• **Work required**
Nothing in the data may be altered, so output all of it exactly.

Records from a data collection
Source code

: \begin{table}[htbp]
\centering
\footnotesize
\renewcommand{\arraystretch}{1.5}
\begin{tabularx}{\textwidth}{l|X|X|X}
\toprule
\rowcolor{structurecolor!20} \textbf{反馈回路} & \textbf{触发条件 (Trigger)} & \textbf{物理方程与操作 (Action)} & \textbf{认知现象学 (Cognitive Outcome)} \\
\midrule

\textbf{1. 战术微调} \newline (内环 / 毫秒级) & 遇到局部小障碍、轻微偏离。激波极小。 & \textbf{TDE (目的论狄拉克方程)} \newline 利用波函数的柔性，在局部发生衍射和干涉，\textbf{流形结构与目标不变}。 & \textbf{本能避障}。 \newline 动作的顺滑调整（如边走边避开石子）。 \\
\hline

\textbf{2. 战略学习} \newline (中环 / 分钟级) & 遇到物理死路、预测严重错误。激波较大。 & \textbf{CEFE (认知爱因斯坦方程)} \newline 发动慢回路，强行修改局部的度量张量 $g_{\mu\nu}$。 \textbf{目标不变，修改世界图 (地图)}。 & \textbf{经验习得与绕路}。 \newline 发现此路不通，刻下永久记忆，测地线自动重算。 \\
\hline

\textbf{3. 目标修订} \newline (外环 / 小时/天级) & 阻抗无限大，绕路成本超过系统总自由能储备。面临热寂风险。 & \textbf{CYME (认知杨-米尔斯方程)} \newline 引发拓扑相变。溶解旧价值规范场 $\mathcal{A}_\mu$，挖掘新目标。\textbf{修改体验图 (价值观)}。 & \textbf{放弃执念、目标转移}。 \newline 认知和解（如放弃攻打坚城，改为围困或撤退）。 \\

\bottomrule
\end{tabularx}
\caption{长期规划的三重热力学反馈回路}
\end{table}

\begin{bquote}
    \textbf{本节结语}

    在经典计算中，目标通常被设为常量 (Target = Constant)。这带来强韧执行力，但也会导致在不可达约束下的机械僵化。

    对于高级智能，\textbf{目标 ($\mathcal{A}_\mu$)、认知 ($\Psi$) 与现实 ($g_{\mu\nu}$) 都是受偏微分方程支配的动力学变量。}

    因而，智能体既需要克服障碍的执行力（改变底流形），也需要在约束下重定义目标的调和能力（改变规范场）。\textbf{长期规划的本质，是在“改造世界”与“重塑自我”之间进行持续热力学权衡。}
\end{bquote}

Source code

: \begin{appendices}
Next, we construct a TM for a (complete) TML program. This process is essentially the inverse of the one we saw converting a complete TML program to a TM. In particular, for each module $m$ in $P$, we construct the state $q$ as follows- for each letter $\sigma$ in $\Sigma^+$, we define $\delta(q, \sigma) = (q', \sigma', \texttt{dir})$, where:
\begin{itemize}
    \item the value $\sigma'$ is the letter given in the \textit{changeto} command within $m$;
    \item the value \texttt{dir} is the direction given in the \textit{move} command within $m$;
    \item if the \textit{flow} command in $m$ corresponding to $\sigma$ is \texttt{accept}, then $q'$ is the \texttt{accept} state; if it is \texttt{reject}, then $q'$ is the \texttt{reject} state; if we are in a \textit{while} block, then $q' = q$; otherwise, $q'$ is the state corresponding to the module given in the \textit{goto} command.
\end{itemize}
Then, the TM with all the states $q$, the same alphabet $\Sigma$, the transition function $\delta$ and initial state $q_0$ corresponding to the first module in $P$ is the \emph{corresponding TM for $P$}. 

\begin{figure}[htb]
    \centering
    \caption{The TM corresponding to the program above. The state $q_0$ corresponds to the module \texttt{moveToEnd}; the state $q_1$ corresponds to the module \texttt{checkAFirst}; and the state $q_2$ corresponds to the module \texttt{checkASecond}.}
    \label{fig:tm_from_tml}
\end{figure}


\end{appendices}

• **Solution to the exercise**
Source code

: \begin{table}[htbp]
\centering
\footnotesize
\renewcommand{\arraystretch}{1.5}
\begin{tabularx}{\textwidth}{l|X|X|X}
\toprule
\rowcolor{structurecolor!20} \textbf{反馈回路} & \textbf{触发条件 (Trigger)} & \textbf{物理方程与操作 (Action)} & \textbf{认知现象学 (Cognitive Outcome)} \\
\midrule

\textbf{1. 战术微调} \newline (内环 / 毫秒级) & 遇到局部小障碍、轻微偏离。激波极小。 & \textbf{TDE (目的论狄拉克方程)} \newline 利用波函数的柔性，在局部发生衍射和干涉，\textbf{流形结构与目标不变}。 & \textbf{本能避障}。 \newline 动作的顺滑调整（如边走边避开石子）。 \\
\hline

\textbf{2. 战略学习} \newline (中环 / 分钟级) & 遇到物理死路、预测严重错误。激波较大。 & \textbf{CEFE (认知爱因斯坦方程)} \newline 发动慢回路，强行修改局部的度量张量 $g_{\mu\nu}$。 \textbf{目标不变，修改世界图 (地图)}。 & \textbf{经验习得与绕路}。 \newline 发现此路不通，刻下永久记忆，测地线自动重算。 \\
\hline

\textbf{3. 目标修订} \newline (外环 / 小时/天级) & 阻抗无限大，绕路成本超过系统总自由能储备。面临热寂风险。 & \textbf{CYME (认知杨-米尔斯方程)} \newline 引发拓扑相变。溶解旧价值规范场 $\mathcal{A}_\mu$，挖掘新目标。\textbf{修改体验图 (价值观)}。 & \textbf{放弃执念、目标转移}。 \newline 认知和解（如放弃攻打坚城，改为围困或撤退）。 \\

\bottomrule
\end{tabularx}
\caption{长期规划的三重热力学反馈回路}
\end{table}

\begin{bquote}
    \textbf{本节结语}

    在经典计算中，目标通常被设为常量 (Target = Constant)。这带来强韧执行力，但也会导致在不可达约束下的机械僵化。

    对于高级智能，\textbf{目标 ($\mathcal{A}_\mu$)、认知 ($\Psi$) 与现实 ($g_{\mu\nu}$) 都是受偏微分方程支配的动力学变量。}

    因而，智能体既需要克服障碍的执行力（改变底流形），也需要在约束下重定义目标的调和能力（改变规范场）。\textbf{长期规划的本质，是在“改造世界”与“重塑自我”之间进行持续热力学权衡。}
\end{bquote}

Source code

: \begin{appendices}
Next, we construct a TM for a (complete) TML program. This process is essentially the inverse of the one we saw converting a complete TML program to a TM. In particular, for each module $m$ in $P$, we construct the state $q$ as follows- for each letter $\sigma$ in $\Sigma^+$, we define $\delta(q, \sigma) = (q', \sigma', \texttt{dir})$, where:
\begin{itemize}
    \item the value $\sigma'$ is the letter given in the \textit{changeto} command within $m$;
    \item the value \texttt{dir} is the direction given in the \textit{move} command within $m$;
    \item if the \textit{flow} command in $m$ corresponding to $\sigma$ is \texttt{accept}, then $q'$ is the \texttt{accept} state; if it is \texttt{reject}, then $q'$ is the \texttt{reject} state; if we are in a \textit{while} block, then $q' = q$; otherwise, $q'$ is the state corresponding to the module given in the \textit{goto} command.
\end{itemize}
Then, the TM with all the states $q$, the same alphabet $\Sigma$, the transition function $\delta$ and initial state $q_0$ corresponding to the first module in $P$ is the \emph{corresponding TM for $P$}. 

\begin{figure}[htb]
    \centering
    \caption{The TM corresponding to the program above. The state $q_0$ corresponds to the module \texttt{moveToEnd}; the state $q_1$ corresponds to the module \texttt{checkAFirst}; and the state $q_2$ corresponds to the module \texttt{checkASecond}.}
    \label{fig:tm_from_tml}
\end{figure}


\end{appendices}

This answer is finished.